◆ Exercise
Every line containing the string "intermediate" is to be copied from the records.

(Stored data entries)
───

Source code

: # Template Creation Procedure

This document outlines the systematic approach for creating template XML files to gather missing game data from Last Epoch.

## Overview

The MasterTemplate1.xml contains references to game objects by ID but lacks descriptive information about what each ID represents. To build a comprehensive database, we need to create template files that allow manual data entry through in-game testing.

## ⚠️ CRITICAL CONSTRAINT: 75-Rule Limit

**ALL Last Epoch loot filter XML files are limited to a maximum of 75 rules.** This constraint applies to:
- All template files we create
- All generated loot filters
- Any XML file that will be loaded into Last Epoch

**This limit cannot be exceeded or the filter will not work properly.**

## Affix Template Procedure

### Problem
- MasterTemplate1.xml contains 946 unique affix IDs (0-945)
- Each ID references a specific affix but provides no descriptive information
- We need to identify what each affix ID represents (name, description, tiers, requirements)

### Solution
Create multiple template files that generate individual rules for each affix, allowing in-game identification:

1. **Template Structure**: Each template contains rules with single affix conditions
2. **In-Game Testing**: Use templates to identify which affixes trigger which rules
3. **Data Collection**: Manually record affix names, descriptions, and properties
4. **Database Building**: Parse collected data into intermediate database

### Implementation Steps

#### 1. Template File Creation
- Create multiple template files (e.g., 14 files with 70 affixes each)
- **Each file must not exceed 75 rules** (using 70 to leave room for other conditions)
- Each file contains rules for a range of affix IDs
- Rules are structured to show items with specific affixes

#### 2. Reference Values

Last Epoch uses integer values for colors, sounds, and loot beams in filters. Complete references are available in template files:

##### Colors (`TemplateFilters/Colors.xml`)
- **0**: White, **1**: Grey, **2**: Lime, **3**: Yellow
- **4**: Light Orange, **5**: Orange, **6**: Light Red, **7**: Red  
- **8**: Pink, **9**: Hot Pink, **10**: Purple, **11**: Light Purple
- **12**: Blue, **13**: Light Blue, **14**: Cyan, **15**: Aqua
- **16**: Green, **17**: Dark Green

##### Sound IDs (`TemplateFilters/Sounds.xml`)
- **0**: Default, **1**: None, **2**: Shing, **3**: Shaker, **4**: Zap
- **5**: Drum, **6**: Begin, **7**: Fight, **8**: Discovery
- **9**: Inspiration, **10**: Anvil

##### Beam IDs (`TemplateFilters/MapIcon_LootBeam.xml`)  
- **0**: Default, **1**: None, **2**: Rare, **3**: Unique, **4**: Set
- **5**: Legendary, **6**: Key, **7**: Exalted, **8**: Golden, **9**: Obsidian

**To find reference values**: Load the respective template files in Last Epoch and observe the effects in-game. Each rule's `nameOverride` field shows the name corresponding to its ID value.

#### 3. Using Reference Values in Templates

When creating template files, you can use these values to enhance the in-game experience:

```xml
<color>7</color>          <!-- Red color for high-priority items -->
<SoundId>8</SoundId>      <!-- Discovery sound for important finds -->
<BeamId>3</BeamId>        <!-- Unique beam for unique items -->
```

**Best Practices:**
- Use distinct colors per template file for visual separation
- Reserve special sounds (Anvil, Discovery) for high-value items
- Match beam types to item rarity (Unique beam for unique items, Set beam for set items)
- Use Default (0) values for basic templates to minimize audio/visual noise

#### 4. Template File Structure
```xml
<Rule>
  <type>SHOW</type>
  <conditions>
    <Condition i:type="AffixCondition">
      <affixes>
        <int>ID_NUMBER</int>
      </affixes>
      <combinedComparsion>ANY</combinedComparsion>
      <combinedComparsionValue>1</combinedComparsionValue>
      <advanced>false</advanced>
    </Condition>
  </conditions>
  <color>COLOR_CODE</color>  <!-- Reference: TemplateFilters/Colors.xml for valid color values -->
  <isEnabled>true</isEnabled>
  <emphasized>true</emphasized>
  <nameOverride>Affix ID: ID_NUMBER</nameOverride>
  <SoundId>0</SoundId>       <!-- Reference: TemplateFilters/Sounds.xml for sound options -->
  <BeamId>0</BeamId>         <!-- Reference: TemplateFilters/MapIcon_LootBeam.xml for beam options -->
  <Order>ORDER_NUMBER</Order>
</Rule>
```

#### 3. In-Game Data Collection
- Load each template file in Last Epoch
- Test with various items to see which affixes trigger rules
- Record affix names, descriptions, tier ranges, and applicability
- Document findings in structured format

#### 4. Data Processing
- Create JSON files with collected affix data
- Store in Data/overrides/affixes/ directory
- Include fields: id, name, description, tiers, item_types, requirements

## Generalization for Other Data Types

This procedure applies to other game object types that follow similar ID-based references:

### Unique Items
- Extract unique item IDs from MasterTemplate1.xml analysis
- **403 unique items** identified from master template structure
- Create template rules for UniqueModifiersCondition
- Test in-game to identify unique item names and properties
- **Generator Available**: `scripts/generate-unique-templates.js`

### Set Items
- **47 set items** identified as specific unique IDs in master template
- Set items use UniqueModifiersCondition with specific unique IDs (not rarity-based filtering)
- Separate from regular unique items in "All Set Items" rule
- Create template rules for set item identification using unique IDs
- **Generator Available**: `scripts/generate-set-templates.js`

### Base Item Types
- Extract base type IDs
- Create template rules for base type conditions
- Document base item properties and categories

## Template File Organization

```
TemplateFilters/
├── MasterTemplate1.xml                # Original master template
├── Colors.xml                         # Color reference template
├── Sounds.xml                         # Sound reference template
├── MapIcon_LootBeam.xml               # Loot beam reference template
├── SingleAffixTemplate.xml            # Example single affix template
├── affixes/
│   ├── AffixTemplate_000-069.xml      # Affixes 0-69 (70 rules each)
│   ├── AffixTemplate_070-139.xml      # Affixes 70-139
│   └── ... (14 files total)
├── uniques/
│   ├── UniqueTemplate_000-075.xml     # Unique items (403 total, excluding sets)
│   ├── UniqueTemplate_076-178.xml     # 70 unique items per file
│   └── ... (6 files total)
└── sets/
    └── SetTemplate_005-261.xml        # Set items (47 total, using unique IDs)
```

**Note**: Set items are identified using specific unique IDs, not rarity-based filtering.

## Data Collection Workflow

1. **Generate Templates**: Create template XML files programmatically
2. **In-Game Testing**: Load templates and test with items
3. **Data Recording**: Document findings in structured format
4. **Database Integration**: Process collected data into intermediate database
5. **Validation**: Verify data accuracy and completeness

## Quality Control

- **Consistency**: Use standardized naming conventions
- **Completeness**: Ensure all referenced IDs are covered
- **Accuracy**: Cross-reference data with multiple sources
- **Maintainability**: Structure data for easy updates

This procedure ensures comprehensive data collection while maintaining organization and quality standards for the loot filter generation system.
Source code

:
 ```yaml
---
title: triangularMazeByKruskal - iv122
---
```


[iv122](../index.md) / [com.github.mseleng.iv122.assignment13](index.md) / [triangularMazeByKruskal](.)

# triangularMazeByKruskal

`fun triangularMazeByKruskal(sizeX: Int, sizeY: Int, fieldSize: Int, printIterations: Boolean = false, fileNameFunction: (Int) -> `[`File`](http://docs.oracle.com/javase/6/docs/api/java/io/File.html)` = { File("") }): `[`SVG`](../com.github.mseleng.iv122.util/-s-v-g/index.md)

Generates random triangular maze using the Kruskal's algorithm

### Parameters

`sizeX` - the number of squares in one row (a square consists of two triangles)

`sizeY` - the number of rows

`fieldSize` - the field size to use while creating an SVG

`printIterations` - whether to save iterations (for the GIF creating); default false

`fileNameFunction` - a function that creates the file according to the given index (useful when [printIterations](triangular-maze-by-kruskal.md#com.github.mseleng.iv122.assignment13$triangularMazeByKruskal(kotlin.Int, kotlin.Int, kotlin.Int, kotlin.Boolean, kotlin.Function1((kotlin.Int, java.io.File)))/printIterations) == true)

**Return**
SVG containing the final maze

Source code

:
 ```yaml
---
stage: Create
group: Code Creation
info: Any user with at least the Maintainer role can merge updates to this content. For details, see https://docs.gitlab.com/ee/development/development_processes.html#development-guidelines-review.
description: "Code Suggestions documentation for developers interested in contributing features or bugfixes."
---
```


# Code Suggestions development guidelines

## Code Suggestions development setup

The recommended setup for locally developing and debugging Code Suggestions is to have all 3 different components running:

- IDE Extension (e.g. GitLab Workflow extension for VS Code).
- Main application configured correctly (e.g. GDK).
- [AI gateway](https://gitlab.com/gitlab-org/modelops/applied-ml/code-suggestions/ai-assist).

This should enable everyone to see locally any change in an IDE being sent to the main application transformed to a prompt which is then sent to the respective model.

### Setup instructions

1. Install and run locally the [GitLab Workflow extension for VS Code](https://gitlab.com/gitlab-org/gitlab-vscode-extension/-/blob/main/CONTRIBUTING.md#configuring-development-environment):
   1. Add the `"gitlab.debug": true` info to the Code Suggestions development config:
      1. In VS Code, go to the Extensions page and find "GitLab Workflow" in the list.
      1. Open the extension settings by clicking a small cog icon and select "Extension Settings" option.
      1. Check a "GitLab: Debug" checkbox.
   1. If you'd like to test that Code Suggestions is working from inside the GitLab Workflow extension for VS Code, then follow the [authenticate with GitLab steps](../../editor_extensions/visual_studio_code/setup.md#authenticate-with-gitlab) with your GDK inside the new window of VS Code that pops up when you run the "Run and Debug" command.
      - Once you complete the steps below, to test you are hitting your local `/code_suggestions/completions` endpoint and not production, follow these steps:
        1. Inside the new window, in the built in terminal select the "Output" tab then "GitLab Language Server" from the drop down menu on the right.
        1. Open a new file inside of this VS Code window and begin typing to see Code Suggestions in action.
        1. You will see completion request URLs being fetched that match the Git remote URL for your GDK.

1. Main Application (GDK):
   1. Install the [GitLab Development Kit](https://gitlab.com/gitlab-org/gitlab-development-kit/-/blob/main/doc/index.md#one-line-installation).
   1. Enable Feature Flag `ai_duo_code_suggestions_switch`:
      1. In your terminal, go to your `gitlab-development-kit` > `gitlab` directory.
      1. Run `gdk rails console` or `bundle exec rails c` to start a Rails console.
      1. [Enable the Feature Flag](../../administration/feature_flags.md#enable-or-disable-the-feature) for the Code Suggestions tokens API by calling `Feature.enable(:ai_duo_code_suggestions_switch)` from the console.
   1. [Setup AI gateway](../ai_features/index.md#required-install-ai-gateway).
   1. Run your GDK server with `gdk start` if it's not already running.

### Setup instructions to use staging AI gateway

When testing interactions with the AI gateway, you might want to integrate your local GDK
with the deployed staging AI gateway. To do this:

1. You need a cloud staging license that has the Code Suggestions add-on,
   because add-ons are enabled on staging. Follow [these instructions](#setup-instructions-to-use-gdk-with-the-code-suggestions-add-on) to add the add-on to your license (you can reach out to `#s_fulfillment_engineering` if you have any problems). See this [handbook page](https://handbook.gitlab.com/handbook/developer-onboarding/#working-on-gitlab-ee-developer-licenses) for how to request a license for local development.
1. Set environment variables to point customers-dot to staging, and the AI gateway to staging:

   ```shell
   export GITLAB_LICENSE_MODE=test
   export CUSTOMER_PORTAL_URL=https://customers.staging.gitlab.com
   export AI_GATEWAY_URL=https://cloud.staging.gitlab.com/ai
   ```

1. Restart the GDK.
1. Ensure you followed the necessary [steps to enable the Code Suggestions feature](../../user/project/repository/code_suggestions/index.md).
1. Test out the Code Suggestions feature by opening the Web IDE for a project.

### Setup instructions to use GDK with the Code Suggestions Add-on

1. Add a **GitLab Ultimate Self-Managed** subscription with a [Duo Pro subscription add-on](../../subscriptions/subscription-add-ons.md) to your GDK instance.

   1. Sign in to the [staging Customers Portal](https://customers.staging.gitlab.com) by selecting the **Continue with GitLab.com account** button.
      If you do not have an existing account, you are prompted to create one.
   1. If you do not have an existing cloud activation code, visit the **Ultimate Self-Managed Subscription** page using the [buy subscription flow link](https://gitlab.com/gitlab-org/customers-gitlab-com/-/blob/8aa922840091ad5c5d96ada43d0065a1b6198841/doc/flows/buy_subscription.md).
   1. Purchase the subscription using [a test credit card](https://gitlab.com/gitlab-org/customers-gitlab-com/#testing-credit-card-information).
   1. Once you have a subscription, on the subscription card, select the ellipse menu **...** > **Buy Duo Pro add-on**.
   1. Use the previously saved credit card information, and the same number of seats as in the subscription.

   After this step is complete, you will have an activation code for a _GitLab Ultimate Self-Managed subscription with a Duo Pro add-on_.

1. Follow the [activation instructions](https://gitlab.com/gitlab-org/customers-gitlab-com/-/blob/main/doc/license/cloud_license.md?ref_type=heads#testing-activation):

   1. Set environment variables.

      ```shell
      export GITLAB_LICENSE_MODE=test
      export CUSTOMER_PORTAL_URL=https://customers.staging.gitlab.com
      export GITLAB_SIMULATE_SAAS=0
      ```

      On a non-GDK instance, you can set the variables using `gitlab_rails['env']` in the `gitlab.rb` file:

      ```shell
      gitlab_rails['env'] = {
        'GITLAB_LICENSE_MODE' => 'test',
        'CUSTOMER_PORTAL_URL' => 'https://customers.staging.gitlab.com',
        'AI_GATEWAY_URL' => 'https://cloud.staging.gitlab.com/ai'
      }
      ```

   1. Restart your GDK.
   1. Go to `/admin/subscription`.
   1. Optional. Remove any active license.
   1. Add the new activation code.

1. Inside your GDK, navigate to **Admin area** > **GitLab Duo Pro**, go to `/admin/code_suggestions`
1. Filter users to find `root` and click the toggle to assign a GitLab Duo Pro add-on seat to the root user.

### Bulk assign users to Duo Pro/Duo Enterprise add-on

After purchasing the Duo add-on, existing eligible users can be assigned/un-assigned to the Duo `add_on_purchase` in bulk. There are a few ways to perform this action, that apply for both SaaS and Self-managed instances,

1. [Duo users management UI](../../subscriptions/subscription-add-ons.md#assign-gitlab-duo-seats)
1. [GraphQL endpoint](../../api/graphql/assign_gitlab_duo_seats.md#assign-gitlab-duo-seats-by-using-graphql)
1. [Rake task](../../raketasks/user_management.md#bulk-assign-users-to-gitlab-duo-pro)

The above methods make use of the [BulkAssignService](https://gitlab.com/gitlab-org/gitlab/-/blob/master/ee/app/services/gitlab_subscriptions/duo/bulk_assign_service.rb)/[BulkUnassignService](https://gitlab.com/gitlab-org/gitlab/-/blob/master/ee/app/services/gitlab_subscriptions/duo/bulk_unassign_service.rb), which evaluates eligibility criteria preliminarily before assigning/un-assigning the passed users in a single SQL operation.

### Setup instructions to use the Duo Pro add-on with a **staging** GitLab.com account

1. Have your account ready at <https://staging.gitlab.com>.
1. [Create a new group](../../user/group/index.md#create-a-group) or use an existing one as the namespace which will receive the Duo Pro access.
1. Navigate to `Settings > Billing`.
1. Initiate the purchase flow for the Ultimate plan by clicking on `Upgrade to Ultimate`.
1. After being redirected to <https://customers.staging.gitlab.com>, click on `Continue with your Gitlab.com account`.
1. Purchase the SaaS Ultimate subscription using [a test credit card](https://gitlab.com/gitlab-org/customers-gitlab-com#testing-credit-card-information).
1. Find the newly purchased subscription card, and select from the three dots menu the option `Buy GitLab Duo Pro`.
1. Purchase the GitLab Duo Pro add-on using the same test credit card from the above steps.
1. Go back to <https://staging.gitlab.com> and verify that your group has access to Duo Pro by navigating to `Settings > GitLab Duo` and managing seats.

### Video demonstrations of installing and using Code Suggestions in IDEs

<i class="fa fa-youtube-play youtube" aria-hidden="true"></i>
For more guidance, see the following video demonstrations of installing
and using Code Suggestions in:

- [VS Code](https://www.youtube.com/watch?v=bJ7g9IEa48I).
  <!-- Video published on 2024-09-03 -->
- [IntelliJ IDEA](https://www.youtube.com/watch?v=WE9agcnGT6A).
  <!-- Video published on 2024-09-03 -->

───

◆ Output for this exercise
4. **Database Building**: Parse collected data into intermediate database
4. **Database Integration**: Process collected data into intermediate database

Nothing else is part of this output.